*EXERCISE AIM*. Copy the data exactly from the line that contains "Identificer de elementer, der" through the line that contains "vise to kolonner.", keeping both end lines and leaving out everything else.

*EXTRACTED DATA*.

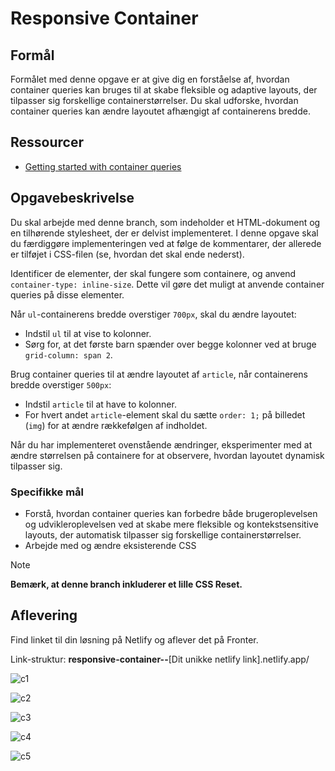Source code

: # **Responsive Container**

## Formål

Formålet med denne opgave er at give dig en forståelse af, hvordan container queries kan bruges til at skabe fleksible og adaptive layouts, der tilpasser sig forskellige containerstørrelser. Du skal udforske, hvordan container queries kan ændre layoutet afhængigt af containerens bredde.

## Ressourcer

- [Getting started with container queries](https://developer.mozilla.org/en-US/blog/getting-started-with-css-container-queries/)

## Opgavebeskrivelse

Du skal arbejde med denne branch, som indeholder et HTML-dokument og en tilhørende stylesheet, der er delvist implementeret. I denne opgave skal du færdiggøre implementeringen ved at følge de kommentarer, der allerede er tilføjet i CSS-filen (se, hvordan det skal ende nederst).

Identificer de elementer, der skal fungere som containere, og anvend `container-type: inline-size`. Dette vil gøre det muligt at anvende container queries på disse elementer.

Når `ul`-containerens bredde overstiger `700px`, skal du ændre layoutet:

- Indstil `ul` til at vise to kolonner.
- Sørg for, at det første barn spænder over begge kolonner ved at bruge `grid-column: span 2`.

Brug container queries til at ændre layoutet af `article`, når containerens bredde overstiger `500px`:

- Indstil `article` til at have to kolonner.
- For hvert andet `article`-element skal du sætte `order: 1;` på billedet (`img`) for at ændre rækkefølgen af indholdet.

Når du har implementeret ovenstående ændringer, eksperimenter med at ændre størrelsen på containere for at observere, hvordan layoutet dynamisk tilpasser sig.

### Specifikke mål

- Forstå, hvordan container queries kan forbedre både brugeroplevelsen og udvikleroplevelsen ved at skabe mere fleksible og kontekstsensitive layouts, der automatisk tilpasser sig forskellige containerstørrelser.
- Arbejde med og ændre eksisterende CSS

> [!NOTE]  
> **Bemærk, at denne branch inkluderer et lille CSS Reset.**

## Aflevering

Find linket til din løsning på Netlify og aflever det på Fronter.

Link-struktur: **responsive-container--**[Dit unikke netlify link].netlify.app/

![c1](./assets/c1.png)

![c2](./assets/c2.png)

![c3](./assets/c3.png)

![c4](./assets/c4.png)

![c5](./assets/c5.png)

*RESULT FOR THIS EXERCISE*.
Identificer de elementer, der skal fungere som containere, og anvend `container-type: inline-size`. Dette vil gøre det muligt at anvende container queries på disse elementer.

Når `ul`-containerens bredde overstiger `700px`, skal du ændre layoutet:

- Indstil `ul` til at vise to kolonner.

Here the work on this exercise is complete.